Karolus Kasamol. Hastalıktan sonra öldü, 15 Ekim 2017
Grasberg’de dokuz yıl çalıştı. Evliydi.
Sattu Saung. Hastalıktan öldü, 17 Ekim 2017
Grasberg’de altı yıl çalıştı. Eşi ve üç çocuğu var.
Marcel Sualang. İntihar, 3 Kasım 2017
Hasta çocuğunun hastaneye kaldırılmasından sonra dayanamayıp intihar etti.
İrwan Dahlan. Böbrek yetmezliğinden öldü, 16 Kasım 2017
Grasberg’de 20 yıl çalıştı. Eşi ve üç çocuğu var.
Grev ve işçi cesetleri üzerine basarak..
Grev, altın ve bakır tekeli -ABD orjinli- Freeport’un, hükümetle, mevcut anlaşmada geçen mali ve yasal haklarını yenileyecek “yatırım garanti anlaşması” yapmak istediği bir kesitte başladı.
Madenin yüzde 90’ndan fazla hissesine sahip şirket işletme üzerindeki kontrolünü sağlamlaştırmak ve hükümetten daha fazla imtiyaz talep ediyordu.
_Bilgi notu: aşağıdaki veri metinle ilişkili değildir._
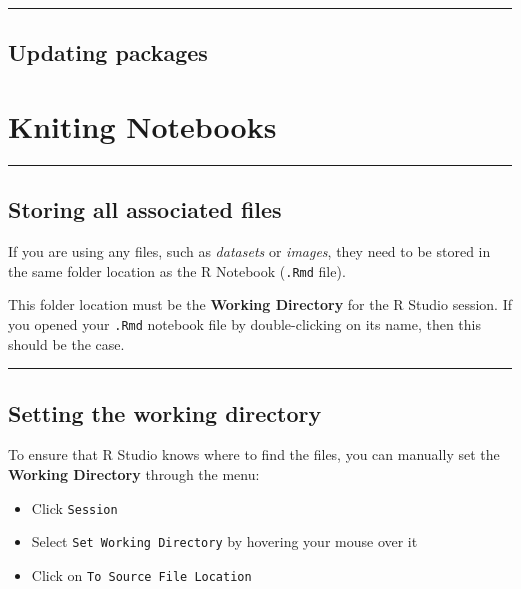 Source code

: \documentclass[]{book}
\providecommand{\tightlist}{%
  \setlength{\itemsep}{0pt}\setlength{\parskip}{0pt}}
\begin{document}
\begin{center}\rule{0.5\linewidth}{\linethickness}\end{center}

\section{Updating packages}\label{updating-packages}

\chapter{Kniting Notebooks}\label{kniting-notebooks}

\begin{center}\rule{0.5\linewidth}{\linethickness}\end{center}

\section{Storing all associated
files}\label{storing-all-associated-files}

If you are using any files, such as \emph{datasets} or \emph{images},
they need to be stored in the same folder location as the R Notebook
(\texttt{.Rmd} file).

This folder location must be the \textbf{Working Directory} for the R
Studio session. If you opened your \texttt{.Rmd} notebook file by
double-clicking on its name, then this should be the case.

\begin{center}\rule{0.5\linewidth}{\linethickness}\end{center}

\section{Setting the working
directory}\label{setting-the-working-directory}

To ensure that R Studio knows where to find the files, you can manually
set the \textbf{Working Directory} through the menu:

\begin{itemize}
\tightlist
\item
  Click \texttt{Session}
\item
  Select \texttt{Set\ Working\ Directory} by hovering your mouse over it
\item
  Click on \texttt{To\ Source\ File\ Location}
\end{itemize}
\end{document}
Zira “çevreye verdiği zarardan dolayı” büyük tepkiler almış ve uluslararası bazı fonlara yatırım yapması yasaklanmış olduğu için tekelci (mali) karlarında kısmi düşmeler yaşanmıştı. Maden işletmesinin yaklaşık yüzde 10’una sahip Endonezya hükümeti ise kendisine daha fazla “kaynak” aktarımı için bastırıyordu.
Hükümetle şirket arasında perde arkasında yürütülen pazarlıkların neyle sonuçlandığını ya da yeni anlaşmanın yapılıp yapılmadığını henüz bilmiyoruz. Ama, işçiler üzerindeki baskıyı tırmandırıp gelişen grev eylemini pazarlık kozu olarak kullandığından emin olabiliriz!